I think this can be flexible. It is not difficult to treat the .list
value as advisory, so we can ignore disagreements. If we start making
decisions that hinge on the value of .list, then we can start treating
it as an error.

Or: maybe the .list value is so "advisory" that it is useless, and I
should just drop it from the schema.

> It is fine to call the possibility other than "a bundle file" "table
> of contents", but then let's do so consistently throughout the document.
> When we explain bundle.<id>.list, we should not call the other
> possibility "list" but "table of contents", for example.

Sorry, I had intended to find-and-replace all of these instances, but
missed some that cross line breaks.

>> +* The bundle list describes a directed cycle in the
>> +  `bundle.<id>.requires` links.
>> +
>> +* A bundle includes a filter that does not match expectations.
> 
> Does this refer to a mismatch between the filter recorded in a
> bundle and bundle.<id>.filter entry that described the bundle?

Yes. I can make that more explicit.

>> +* The client cannot unbundle the bundles because the negative commit OIDs
>> +  are not in the object database and there are no more
>> +  `bundle.<id>.requires` links to follow.
> 
> Is a .requires link mandatory?  In a mode=all table of contents, we
> should not have to have .requires at all.  In the above description
> on how bundle files are downloaded and in what order in Clone and
> Fetch operations, I didn't see any mention of .requires at all, but
> I think there should be.  For example, the timestamp heuristics may
> say the bundle A is the latest.  In a mode=any table of contents,
> shouldn't bundles that contain prerequisite commits of the bundle A
> be pointed by A's .requires fields?

It could be considered useful for the .timestamp heuristic, or we
could infer the .requires value as "the next most-recent bundle" in
that heuristic. (So maybe we remove it from the schema.)

With "all" but no heuristic, then we need everything without knowing
where to "start" and trying to minimize downloads.

>> +4. Allow the client to understand the `bundle.list.forFetch` configuration
>> +   and the `bundle.<id>.timestamp` heuristic.

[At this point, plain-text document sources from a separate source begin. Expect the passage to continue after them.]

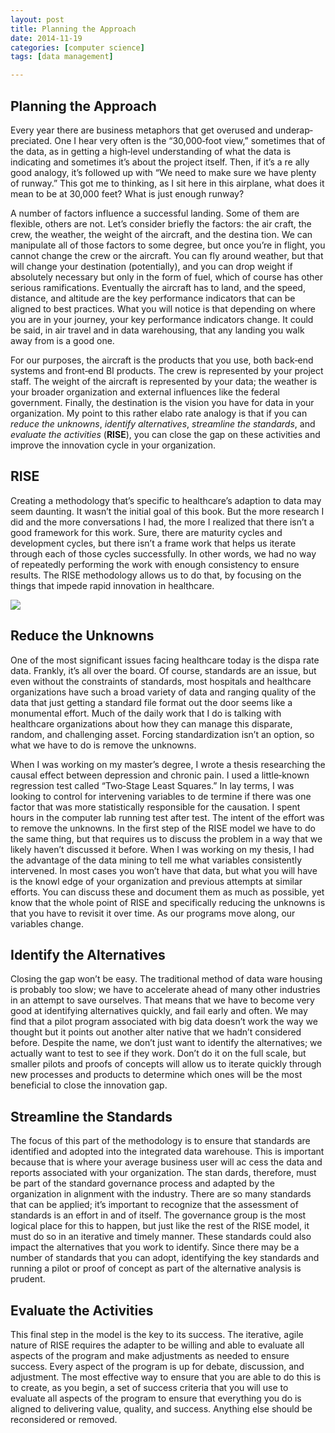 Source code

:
```yaml
---
layout: post
title: Planning the Approach
date: 2014-11-19
categories: [computer science]
tags: [data management]

---
```


Planning the Approach
---

Every year there are business metaphors that get overused and underap­ preciated. One I hear very often is the “30,000‐foot view,” sometimes that of the data, as in getting a high‐level understanding of what the data is indicating and sometimes it’s about the project itself. Then, if it’s a re­ ally good analogy, it’s followed up with “We need to make sure we have plenty of runway.” This got me to thinking, as I sit here in this airplane, what does it mean to be at 30,000 feet? What is just enough runway?

A number of factors influence a successful landing. Some of them are flexible, others are not. Let’s consider briefly the factors: the air­ craft, the crew, the weather, the weight of the aircraft, and the destina­ tion. We can manipulate all of those factors to some degree, but once you’re in flight, you cannot change the crew or the aircraft. You can fly around weather, but that will change your destination (potentially), and you can drop weight if absolutely necessary but only in the form of fuel, which of course has other serious ramifications. Eventually the aircraft has to land, and the speed, distance, and altitude are the key performance indicators that can be aligned to best practices. What you will notice is that depending on where you are in your journey, your key performance indicators change. It could be said, in air travel and in data warehousing, that any landing you walk away from is a good one.

For our purposes, the aircraft is the products that you use, both back‐end systems and front‐end BI products. The crew is represented by your project staff. The weight of the aircraft is represented by your data; the weather is your broader organization and external influences like the federal government. Finally, the destination is the vision you have for data in your organization. My point to this rather elabo­ rate analogy is that if you can *reduce the unknowns*, *identify alternatives*, *streamline the standards*, and *evaluate the activities* (**RISE**), you can close the gap on these activities and improve the innovation cycle in your organization.


RISE
---

Creating a methodology that’s specific to healthcare’s adaption to data may seem daunting. It wasn’t the initial goal of this book. But the more research I did and the more conversations I had, the more I realized that there isn’t a good framework for this work. Sure, there are maturity cycles and development cycles, but there isn’t a frame­ work that helps us iterate through each of those cycles successfully. In other words, we had no way of repeatedly performing the work with enough consistency to ensure results. The RISE methodology allows us to do that, by focusing on the things that impede rapid innovation in healthcare.

![](http://sungsoo.github.com/images/rise.png)


## Reduce the Unknowns

One of the most significant issues facing healthcare today is the dispa­ rate data. Frankly, it’s all over the board. Of course, standards are an issue, but even without the constraints of standards, most hospitals and healthcare organizations have such a broad variety of data and ranging quality of the data that just getting a standard file format out the door seems like a monumental effort. Much of the daily work that I do is talking with healthcare organizations about how they can manage this disparate, random, and challenging asset. Forcing standardization isn’t an option, so what we have to do is remove the unknowns.


When I was working on my master’s degree, I wrote a thesis researching the causal effect between depression and chronic pain. I used a little‐known regression test called “Two‐Stage Least Squares.” In lay terms, I was looking to control for intervening variables to de­ termine if there was one factor that was more statistically responsible for the causation. I spent hours in the computer lab running test after test. The intent of the effort was to remove the unknowns. In the first step of the RISE model we have to do the same thing, but that requires us to discuss the problem in a way that we likely haven’t discussed it before. When I was working on my thesis, I had the advantage of the data mining to tell me what variables consistently intervened. In most cases you won’t have that data, but what you will have is the knowl­ edge of your organization and previous attempts at similar efforts. You can discuss these and document them as much as possible, yet know that the whole point of RISE and specifically reducing the unknowns is that you have to revisit it over time. As our programs move along, our variables change.



## Identify the Alternatives


Closing the gap won’t be easy. The traditional method of data ware­ housing is probably too slow; we have to accelerate ahead of many other industries in an attempt to save ourselves. That means that we have to become very good at identifying alternatives quickly, and fail early and often. We may find that a pilot program associated with big data doesn’t work the way we thought but it points out another alter­ native that we hadn’t considered before. Despite the name, we don’t just want to identify the alternatives; we actually want to test to see if they work. Don’t do it on the full scale, but smaller pilots and proofs of concepts will allow us to iterate quickly through new processes and products to determine which ones will be the most beneficial to close the innovation gap.

## Streamline the Standards


The focus of this part of the methodology is to ensure that standards are identified and adopted into the integrated data warehouse. This is important because that is where your average business user will ac­ cess the data and reports associated with your organization. The stan­ dards, therefore, must be part of the standard governance process and adapted by the organization in alignment with the industry. There are so many standards that can be applied; it’s important to recognize that the assessment of standards is an effort in and of itself. The governance group is the most logical place for this to happen, but just like the rest of the RISE model, it must do so in an iterative and timely manner. These standards could also impact the alternatives that you work to identify. Since there may be a number of standards that you can adopt, identifying the key standards and running a pilot or proof of concept as part of the alternative analysis is prudent.


## Evaluate the Activities

This final step in the model is the key to its success. The iterative, agile nature of RISE requires the adapter to be willing and able to evaluate all aspects of the program and make adjustments as needed to ensure success. Every aspect of the program is up for debate, discussion, and adjustment. The most effective way to ensure that you are able to do this is to create, as you begin, a set of success criteria that you will use to evaluate all aspects of the program to ensure that everything you do is aligned to delivering value, quality, and success. Anything else should be reconsidered or removed.


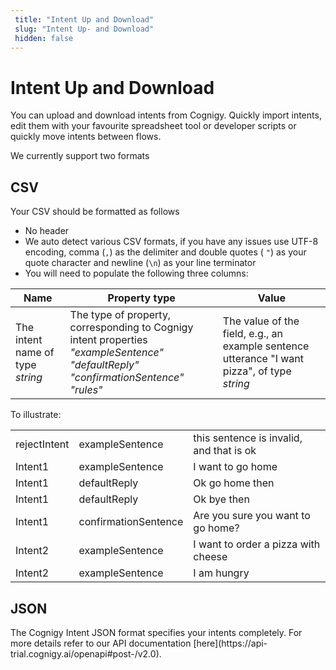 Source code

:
 ```yaml
---
 title: "Intent Up and Download" 
 slug: "Intent Up- and Download" 
 hidden: false 
---
```

# Intent Up and Download

You can upload and download intents from Cognigy. Quickly import intents, edit them with your favourite spreadsheet tool or developer scripts or quickly move intents between flows.

We currently support two formats

## CSV
<div class="divider"></div>
Your CSV should be formatted as follows

* No header
* We auto detect various CSV formats, if you have any issues use UTF-8 encoding, comma (`,`) as the delimiter  and double quotes ( `"`) as your quote character and newline (`\n`) as your line terminator
* You will need to populate the following three columns:

| Name	                             | Property type	                                                                                                                         | Value                                                                                        |
|-----------------------------------|----------------------------------------------------------------------------------------------------------------------------------------|----------------------------------------------------------------------------------------------|
| The intent name of type *string*	 | The type of property, corresponding to Cognigy intent properties<br/>*"exampleSentence" "defaultReply" "confirmationSentence" "rules"* | The value of the field, e.g., an example sentence utterance "I want pizza", of type *string* |

To illustrate:

|              |                      |                                          |
|--------------|----------------------|------------------------------------------|
| rejectIntent | exampleSentence      | this sentence is invalid, and that is ok |
| Intent1      | exampleSentence      | I want to go home                        |
| Intent1      | defaultReply         | Ok go home then                          |
| Intent1      | defaultReply         | Ok bye then                              |
| Intent1      | confirmationSentence | Are you sure you want to go home?        |
| Intent2      | exampleSentence      | I want to order a pizza with cheese      |
| Intent2      | exampleSentence      | I am hungry                              |

## JSON
<div class="divider"></div>
The Cognigy Intent JSON format specifies your intents completely. For more details refer to our API documentation [here](https://api-trial.cognigy.ai/openapi#post-/v2.0).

When `git clone` discovers a
>> +   bundle URI with `bundle.list.forFetch=true`, it configures the client
>> +   repository to check that bundle URI during later `git fetch <remote>`
>> +   commands.
> 
> So bundle.list.forFetch is, unlike everything else we saw that
> looked like a configuration variable in this document, a
> configuration variable whose value is boolean?
> 
> Ah, no.  You mean the "git clone" sees a bundle URI, grabs it and
> sees a table of contents, and in it, finds "bundle.forFetch" is set
> to true?  Then "git fetch <remote>" is configured to also use bundle
> URI?

Yes. The bundle provider is advertising "I'm working hard to help you
with your 'git fetches' after your initial clone."

> It is unclear to me (with the information given here so far), why we
> want this.  Isn't this something the responder to "git fetch" can
> advertise over the wire?  If we leave a permanent record in the
> resulting repository to do the bundle URI during 'fetch', wouldn't
> it become more cumbersome to cancel (iow "no, you no longer want to
> talk to me with bundle URI feature") from the server side?

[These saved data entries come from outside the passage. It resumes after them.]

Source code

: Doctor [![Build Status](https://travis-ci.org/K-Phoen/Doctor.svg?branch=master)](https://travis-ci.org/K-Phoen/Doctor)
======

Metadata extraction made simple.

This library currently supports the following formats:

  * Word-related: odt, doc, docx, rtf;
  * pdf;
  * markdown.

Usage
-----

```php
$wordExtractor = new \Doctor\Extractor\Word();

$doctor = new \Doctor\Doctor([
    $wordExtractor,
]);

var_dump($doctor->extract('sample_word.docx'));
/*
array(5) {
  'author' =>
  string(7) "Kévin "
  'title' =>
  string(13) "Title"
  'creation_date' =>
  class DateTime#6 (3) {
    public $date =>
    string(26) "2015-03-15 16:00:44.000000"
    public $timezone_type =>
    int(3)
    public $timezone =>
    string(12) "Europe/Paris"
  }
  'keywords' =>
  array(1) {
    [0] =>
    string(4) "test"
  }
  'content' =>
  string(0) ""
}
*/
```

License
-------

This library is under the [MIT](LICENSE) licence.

I've tried very hard to make the bundle provider as independent from
the origin Git server as possible (including no relationship at all).
Even if the origin Git server knows about a bundle provider at a
given URI, it does not necessarily know if _at this moment_ the
provider is bundling for fetches.

>> +5. Allow clients to discover bundle URIs during `git fetch` and configure
>> +   a bundle URI for later fetches if `bundle.list.forFetch=true`.
>> +
>> +6. Implement the "inspect headers" heuristic to reduce data downloads when
>> +   the `bundle.<id>.timestamp` heuristic is not available.
> 
> Sounds sensible, even though I do not offhand see why the "peek
> header and stop" is any less useful when the timestamp heurisitc is
> available.

Yes, it is still helpful with the heuristic. I can remove that
phrasing. (This functionality is _required_ to help incremental
fetches when a heuristic is not provided.)

>> +A major downside to this mechanism is that the origin server needs to know
>> +_exactly_ what is in those packfiles, and the packfiles need to be available
>> +to the user for some time after the server has responded. This coupling
>> +between the origin and the packfile data is difficult to manage.
> 
> Hmph.  I strongly suspect that there are Googlers on the list who
> have been managing such JGit server installations.  Has this
> "coupling" been difficult to manage for you guys in the real world?
>
>> +Further, this implementation is extremely hard to make work with fetches.
> 
> IOW, they do this only for clones and not fetches?

The last time I spoke with Googlers about this subject, what I heard
from them was "Yes, this is hard to get right for incremental fetches,
but the benefit for clones is big enough that we are happy with just
that." If advancements have come about since then to work with
incremental fetches, then I'd love to hear about it.

>> +Related Work: GVFS Cache Servers
>> +--------------------------------
>> ...
>> +During a `git fetch`, a hook requests the prefetch endpoint using the
>> +most-recent timestamp from a previously-downloaded prefetch packfile.
>> +Only the list of packfiles with later timestamps are downloaded.
> 
> That sounds quite straight-forward.  Do you envision that their
> incremental snapshot packfile chains can somehow be shared with the
> bundle URI implementations?  Doesn't it make it more cumbersome that
> this proposal uses the bundles as the encapsulation format, rather
> than packfiles?  As you are sending extra pieces of information on
> top of the payload in the form of table-of-contents already, I
> wonder if bundle.<id>.uri should point at a bare packfile (instead
> of a bundle), while multi-valued bundle.<id>.prerequisite give the
> prerequisite objects?  The machinery that is already generating the
> prefetch packfiles already know which packfile has what
> prerequisites in it, so it rather looks simpler if the solution did
> not involve bundles.

The prefetch packfiles could be replaced with bundle URIs, if desired.

The reason bundles were not needed for the GVFS protocol was that
all other object data not in those prefetch packfiles is downloaded
via direct requests (one object per request or a batch of objects
requested from a list of OIDs) and not from an incremental fetch. The
VFS for Git clients only talk to the origin server for the ref
advertisement and talk to the cache servers for the objects necessary
to satisfy the client's Git command. (Also: the client pushes directly
to the origin server.)

So in this world, the bundle URIs could be used as a replacement for
downloading these prefetch packfiles (bundles with filter=blob:none)
but the bundled refs become useless to the client.

Thanks,
-Stolee